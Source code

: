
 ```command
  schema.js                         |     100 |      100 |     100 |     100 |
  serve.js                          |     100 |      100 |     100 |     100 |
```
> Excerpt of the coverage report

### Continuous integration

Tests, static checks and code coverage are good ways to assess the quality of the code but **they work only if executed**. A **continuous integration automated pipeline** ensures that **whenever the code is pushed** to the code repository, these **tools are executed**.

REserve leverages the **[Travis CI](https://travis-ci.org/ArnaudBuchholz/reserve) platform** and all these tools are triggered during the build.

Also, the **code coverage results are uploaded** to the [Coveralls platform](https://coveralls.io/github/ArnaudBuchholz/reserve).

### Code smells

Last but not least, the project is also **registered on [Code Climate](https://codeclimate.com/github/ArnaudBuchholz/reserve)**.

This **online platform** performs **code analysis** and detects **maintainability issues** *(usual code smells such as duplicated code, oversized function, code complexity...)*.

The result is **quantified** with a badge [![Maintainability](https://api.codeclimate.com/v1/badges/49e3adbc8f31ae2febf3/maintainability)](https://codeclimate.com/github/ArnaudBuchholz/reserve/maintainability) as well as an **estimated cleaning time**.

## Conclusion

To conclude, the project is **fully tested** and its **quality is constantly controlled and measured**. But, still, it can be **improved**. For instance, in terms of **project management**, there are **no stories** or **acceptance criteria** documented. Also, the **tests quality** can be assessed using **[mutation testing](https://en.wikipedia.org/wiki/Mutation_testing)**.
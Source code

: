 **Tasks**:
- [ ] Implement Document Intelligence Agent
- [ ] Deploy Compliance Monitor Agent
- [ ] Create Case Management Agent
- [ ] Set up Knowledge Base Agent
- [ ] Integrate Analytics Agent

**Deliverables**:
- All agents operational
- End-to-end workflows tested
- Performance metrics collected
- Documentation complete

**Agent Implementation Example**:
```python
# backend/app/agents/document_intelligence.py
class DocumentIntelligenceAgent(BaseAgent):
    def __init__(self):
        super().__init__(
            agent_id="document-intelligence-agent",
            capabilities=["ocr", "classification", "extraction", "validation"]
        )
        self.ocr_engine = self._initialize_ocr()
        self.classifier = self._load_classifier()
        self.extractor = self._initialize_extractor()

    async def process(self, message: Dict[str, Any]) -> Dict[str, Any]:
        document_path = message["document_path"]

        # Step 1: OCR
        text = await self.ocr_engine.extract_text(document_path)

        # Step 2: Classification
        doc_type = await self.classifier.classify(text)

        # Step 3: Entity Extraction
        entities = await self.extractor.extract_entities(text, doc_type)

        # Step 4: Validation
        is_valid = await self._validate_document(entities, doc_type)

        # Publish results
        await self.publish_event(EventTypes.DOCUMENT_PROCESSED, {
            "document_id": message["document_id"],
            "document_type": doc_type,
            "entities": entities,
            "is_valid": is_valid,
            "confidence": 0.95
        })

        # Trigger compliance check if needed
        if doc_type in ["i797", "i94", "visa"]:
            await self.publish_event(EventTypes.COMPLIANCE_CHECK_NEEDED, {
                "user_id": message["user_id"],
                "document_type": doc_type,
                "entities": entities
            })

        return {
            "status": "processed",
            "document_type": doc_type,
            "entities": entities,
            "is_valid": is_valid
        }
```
■ ■ ■ ■
Task instructions: Each line of the listing above that includes the word "agents" should be copied.

Task solution:
- All agents operational
# backend/app/agents/document_intelligence.py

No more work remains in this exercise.